Work item:
Find the string "internal" in the data, then copy every line where it is found.

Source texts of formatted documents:
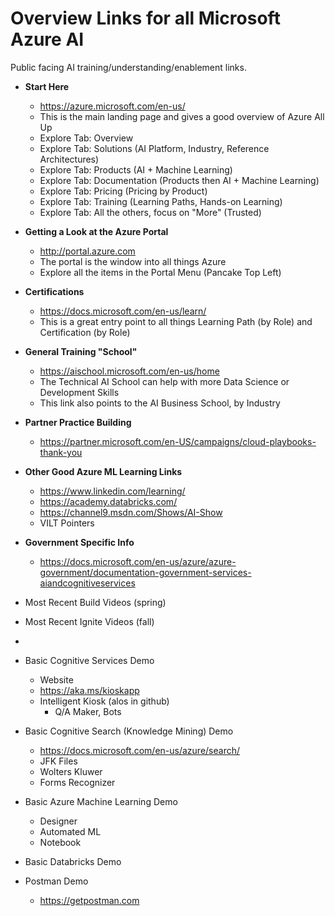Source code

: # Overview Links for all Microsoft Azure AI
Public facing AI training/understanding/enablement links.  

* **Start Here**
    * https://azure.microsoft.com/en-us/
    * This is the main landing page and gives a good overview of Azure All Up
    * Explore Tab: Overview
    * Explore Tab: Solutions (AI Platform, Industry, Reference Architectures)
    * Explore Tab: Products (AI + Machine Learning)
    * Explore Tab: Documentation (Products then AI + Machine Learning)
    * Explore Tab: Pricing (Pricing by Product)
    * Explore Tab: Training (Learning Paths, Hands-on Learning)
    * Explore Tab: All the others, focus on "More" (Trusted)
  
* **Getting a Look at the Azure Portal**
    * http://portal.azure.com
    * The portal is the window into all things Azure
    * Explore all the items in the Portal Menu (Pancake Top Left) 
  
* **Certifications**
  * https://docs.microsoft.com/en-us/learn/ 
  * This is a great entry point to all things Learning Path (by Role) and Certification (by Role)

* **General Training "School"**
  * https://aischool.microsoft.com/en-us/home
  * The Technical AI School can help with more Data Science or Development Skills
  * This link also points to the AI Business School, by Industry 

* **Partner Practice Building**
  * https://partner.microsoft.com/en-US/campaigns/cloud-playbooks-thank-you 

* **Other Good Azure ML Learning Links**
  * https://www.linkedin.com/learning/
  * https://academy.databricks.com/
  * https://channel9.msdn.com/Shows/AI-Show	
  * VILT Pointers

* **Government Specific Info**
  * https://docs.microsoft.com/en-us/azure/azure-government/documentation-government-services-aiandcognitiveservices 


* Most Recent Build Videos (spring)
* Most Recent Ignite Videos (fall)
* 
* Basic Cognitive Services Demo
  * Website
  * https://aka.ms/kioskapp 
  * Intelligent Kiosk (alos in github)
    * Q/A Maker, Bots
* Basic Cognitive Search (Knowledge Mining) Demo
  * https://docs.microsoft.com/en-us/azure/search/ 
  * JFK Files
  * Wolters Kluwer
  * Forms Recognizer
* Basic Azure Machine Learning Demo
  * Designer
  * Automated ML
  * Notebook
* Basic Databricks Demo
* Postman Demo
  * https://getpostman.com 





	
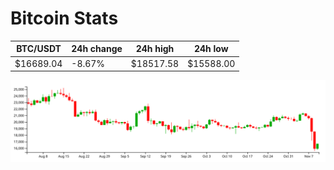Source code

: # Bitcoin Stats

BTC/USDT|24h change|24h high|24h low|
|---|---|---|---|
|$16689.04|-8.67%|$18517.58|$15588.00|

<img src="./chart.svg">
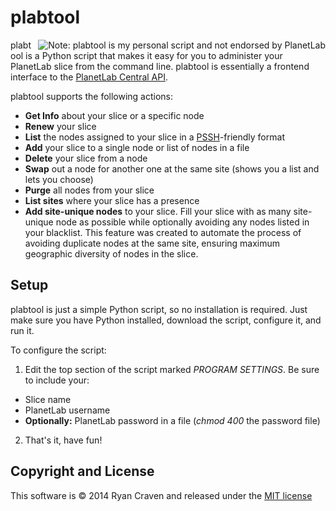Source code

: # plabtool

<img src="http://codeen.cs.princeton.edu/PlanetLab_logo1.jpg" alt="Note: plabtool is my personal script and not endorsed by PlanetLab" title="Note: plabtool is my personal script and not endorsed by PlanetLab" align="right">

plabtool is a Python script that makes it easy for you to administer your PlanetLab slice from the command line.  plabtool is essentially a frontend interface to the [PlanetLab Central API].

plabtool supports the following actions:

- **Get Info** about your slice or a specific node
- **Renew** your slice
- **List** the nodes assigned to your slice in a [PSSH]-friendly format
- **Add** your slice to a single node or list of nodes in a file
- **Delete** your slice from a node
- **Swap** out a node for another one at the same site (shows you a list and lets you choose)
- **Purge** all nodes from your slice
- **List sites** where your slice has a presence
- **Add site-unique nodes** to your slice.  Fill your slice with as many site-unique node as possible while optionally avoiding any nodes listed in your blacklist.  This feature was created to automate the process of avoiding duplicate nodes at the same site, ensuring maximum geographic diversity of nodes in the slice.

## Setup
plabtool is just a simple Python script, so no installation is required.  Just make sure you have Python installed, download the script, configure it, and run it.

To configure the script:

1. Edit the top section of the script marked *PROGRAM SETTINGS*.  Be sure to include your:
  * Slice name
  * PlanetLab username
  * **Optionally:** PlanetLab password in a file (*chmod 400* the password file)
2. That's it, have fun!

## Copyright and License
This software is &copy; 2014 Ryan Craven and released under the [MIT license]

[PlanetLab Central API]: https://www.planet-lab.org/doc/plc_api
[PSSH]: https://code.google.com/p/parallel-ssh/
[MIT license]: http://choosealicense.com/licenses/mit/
--
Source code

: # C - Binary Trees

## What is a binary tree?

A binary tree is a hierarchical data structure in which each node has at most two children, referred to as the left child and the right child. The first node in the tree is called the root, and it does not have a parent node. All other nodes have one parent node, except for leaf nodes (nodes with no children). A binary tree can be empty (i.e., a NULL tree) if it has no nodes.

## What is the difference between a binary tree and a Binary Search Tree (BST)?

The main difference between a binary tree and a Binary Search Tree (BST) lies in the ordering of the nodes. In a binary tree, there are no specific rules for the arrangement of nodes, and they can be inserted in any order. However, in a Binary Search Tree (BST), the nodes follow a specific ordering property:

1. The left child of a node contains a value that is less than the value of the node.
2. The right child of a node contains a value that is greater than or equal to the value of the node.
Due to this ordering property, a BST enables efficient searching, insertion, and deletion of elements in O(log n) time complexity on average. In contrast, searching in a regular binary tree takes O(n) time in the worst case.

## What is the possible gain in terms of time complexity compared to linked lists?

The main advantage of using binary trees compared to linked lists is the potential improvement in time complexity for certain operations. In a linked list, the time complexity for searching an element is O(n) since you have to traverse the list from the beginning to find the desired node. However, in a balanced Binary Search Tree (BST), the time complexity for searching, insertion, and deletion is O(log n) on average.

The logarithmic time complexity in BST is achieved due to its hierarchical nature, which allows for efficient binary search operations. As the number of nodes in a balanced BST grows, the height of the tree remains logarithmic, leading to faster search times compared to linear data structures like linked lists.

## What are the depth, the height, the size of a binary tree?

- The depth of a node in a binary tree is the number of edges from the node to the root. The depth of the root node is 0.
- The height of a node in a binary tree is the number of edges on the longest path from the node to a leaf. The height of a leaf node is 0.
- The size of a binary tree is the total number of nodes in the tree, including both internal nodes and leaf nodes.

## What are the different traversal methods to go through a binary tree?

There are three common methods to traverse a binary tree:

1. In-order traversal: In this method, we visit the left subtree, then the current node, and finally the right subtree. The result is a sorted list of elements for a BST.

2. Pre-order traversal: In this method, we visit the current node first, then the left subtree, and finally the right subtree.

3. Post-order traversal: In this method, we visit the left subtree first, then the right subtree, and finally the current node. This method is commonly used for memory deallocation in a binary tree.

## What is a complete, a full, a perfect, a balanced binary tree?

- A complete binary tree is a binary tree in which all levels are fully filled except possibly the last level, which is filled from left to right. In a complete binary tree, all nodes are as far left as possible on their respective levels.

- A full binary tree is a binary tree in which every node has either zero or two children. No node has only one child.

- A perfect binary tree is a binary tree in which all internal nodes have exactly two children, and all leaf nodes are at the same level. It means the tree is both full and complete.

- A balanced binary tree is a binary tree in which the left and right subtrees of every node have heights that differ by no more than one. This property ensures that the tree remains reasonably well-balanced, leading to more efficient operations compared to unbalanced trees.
* * *
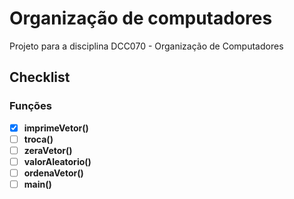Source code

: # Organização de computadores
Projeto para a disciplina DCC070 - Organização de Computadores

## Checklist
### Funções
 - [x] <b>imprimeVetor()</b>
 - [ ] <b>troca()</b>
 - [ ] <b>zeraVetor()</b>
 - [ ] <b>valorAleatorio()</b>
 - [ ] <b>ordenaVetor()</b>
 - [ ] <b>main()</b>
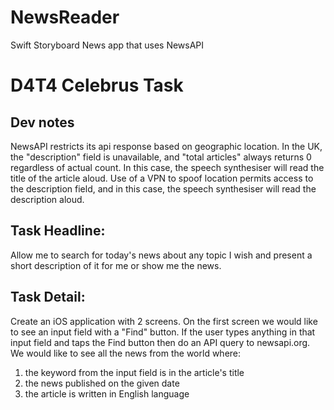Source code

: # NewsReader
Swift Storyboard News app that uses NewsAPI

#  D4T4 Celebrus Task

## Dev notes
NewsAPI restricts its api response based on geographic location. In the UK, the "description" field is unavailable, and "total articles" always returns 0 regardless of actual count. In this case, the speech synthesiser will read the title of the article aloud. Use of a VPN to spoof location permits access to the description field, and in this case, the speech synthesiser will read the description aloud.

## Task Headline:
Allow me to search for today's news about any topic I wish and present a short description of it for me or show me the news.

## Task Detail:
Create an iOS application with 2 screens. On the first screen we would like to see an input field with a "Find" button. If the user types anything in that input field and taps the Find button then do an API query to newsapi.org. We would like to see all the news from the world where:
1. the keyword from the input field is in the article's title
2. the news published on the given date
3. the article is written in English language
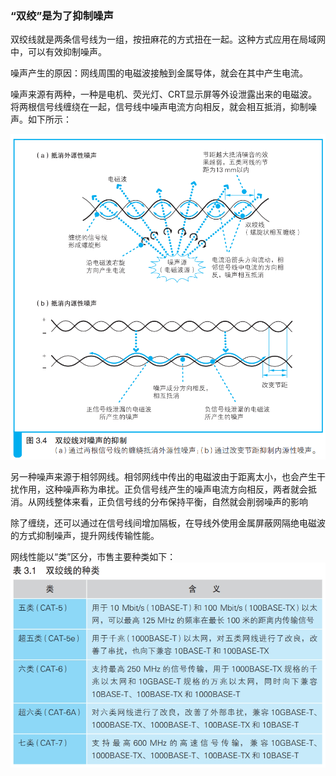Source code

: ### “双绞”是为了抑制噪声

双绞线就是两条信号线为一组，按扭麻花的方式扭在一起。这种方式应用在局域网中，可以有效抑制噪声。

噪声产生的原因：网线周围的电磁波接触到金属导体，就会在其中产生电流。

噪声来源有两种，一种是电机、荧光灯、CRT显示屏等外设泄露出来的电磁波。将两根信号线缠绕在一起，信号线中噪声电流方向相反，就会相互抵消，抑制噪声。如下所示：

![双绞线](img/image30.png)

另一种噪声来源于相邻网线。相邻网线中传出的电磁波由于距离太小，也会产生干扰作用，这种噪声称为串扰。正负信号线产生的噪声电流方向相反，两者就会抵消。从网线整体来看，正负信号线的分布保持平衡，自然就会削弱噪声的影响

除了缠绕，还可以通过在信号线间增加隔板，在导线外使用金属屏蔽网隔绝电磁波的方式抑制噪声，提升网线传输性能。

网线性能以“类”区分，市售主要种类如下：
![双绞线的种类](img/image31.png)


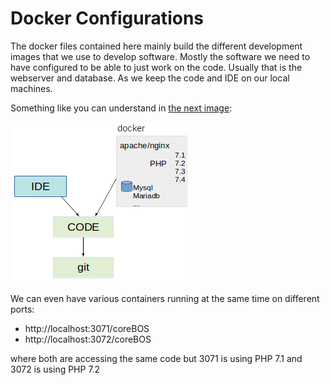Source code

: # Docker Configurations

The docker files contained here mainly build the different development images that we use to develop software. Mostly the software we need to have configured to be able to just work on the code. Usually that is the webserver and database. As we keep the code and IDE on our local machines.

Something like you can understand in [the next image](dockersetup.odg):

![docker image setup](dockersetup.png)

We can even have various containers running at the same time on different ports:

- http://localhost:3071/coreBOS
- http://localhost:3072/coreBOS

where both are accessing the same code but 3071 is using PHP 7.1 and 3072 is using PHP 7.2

Solution to this task:
- The size of a binary tree is the total number of nodes in the tree, including both internal nodes and leaf nodes.
- A perfect binary tree is a binary tree in which all internal nodes have exactly two children, and all leaf nodes are at the same level. It means the tree is both full and complete.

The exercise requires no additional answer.